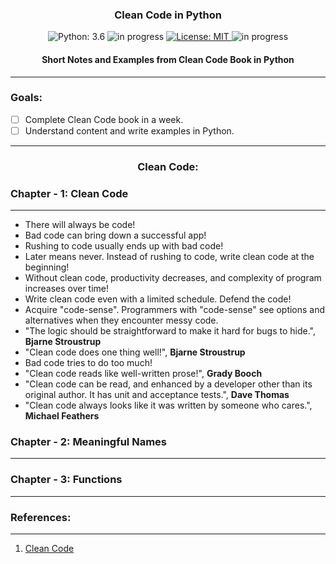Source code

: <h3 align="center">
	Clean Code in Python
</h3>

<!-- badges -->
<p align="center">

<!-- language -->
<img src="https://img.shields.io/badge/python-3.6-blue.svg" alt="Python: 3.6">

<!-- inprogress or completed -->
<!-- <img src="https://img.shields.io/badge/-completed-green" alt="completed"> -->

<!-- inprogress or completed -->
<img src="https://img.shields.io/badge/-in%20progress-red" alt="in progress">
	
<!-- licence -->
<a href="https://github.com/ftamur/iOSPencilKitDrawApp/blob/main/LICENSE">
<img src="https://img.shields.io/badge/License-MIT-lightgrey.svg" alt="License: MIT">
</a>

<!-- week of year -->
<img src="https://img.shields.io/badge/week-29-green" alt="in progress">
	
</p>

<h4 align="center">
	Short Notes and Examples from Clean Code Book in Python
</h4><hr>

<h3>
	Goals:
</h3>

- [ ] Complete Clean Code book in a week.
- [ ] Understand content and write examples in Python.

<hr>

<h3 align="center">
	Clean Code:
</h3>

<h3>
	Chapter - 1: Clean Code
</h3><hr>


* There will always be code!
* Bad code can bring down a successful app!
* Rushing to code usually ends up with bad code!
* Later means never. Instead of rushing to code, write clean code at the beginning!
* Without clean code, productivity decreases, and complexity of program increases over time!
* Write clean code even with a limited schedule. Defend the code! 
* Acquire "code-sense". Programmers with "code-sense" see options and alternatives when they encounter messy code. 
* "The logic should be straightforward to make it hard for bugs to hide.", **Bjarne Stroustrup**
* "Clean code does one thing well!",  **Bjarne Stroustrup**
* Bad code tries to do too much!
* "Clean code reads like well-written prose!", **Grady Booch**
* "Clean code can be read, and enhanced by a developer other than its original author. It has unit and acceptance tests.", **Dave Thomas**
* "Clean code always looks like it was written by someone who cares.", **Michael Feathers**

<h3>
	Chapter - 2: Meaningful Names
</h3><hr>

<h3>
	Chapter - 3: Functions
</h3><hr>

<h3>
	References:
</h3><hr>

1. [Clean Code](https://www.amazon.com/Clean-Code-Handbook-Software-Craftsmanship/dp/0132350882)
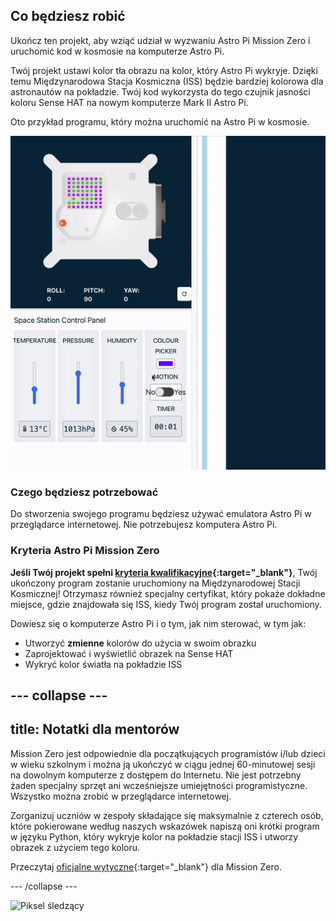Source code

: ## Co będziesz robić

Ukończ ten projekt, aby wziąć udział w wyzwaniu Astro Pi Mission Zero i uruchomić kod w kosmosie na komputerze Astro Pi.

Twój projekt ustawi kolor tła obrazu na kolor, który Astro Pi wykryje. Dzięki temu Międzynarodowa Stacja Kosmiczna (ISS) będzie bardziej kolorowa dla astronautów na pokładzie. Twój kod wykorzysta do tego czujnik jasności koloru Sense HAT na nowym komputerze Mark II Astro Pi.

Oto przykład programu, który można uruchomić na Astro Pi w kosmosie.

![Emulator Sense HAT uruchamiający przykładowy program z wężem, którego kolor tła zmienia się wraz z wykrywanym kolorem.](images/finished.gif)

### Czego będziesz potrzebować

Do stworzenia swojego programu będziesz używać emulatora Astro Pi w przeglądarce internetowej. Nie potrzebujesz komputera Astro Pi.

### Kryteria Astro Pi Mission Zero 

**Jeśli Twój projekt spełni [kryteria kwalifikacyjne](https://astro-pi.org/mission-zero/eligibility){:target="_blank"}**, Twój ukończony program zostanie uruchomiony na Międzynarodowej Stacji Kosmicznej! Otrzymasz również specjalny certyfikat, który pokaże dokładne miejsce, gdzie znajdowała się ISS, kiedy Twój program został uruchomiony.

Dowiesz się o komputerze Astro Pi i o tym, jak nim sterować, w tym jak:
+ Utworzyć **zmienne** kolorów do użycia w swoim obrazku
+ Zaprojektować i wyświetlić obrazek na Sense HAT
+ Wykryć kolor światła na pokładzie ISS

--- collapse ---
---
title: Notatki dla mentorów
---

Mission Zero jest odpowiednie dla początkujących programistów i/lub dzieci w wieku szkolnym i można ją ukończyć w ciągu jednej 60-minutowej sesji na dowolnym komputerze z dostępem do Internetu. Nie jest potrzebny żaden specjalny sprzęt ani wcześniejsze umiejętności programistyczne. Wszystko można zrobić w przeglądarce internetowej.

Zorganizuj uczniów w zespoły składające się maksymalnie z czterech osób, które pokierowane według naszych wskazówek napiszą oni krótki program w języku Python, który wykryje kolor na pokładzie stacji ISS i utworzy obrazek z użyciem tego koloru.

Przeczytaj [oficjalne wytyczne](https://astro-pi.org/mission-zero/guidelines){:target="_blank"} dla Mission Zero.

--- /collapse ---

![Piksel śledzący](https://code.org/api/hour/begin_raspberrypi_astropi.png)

- _TASK_: Look above for the line containing "Dowiesz się o". Return it and each line after it exactly, through the last line, and nothing more.

- _ANSWER TO THIS PROBLEM_:
Dowiesz się o komputerze Astro Pi i o tym, jak nim sterować, w tym jak:
+ Utworzyć **zmienne** kolorów do użycia w swoim obrazku
+ Zaprojektować i wyświetlić obrazek na Sense HAT
+ Wykryć kolor światła na pokładzie ISS

--- collapse ---
---
title: Notatki dla mentorów
---

Mission Zero jest odpowiednie dla początkujących programistów i/lub dzieci w wieku szkolnym i można ją ukończyć w ciągu jednej 60-minutowej sesji na dowolnym komputerze z dostępem do Internetu. Nie jest potrzebny żaden specjalny sprzęt ani wcześniejsze umiejętności programistyczne. Wszystko można zrobić w przeglądarce internetowej.

Zorganizuj uczniów w zespoły składające się maksymalnie z czterech osób, które pokierowane według naszych wskazówek napiszą oni krótki program w języku Python, który wykryje kolor na pokładzie stacji ISS i utworzy obrazek z użyciem tego koloru.

Przeczytaj [oficjalne wytyczne](https://astro-pi.org/mission-zero/guidelines){:target="_blank"} dla Mission Zero.

--- /collapse ---

![Piksel śledzący](https://code.org/api/hour/begin_raspberrypi_astropi.png)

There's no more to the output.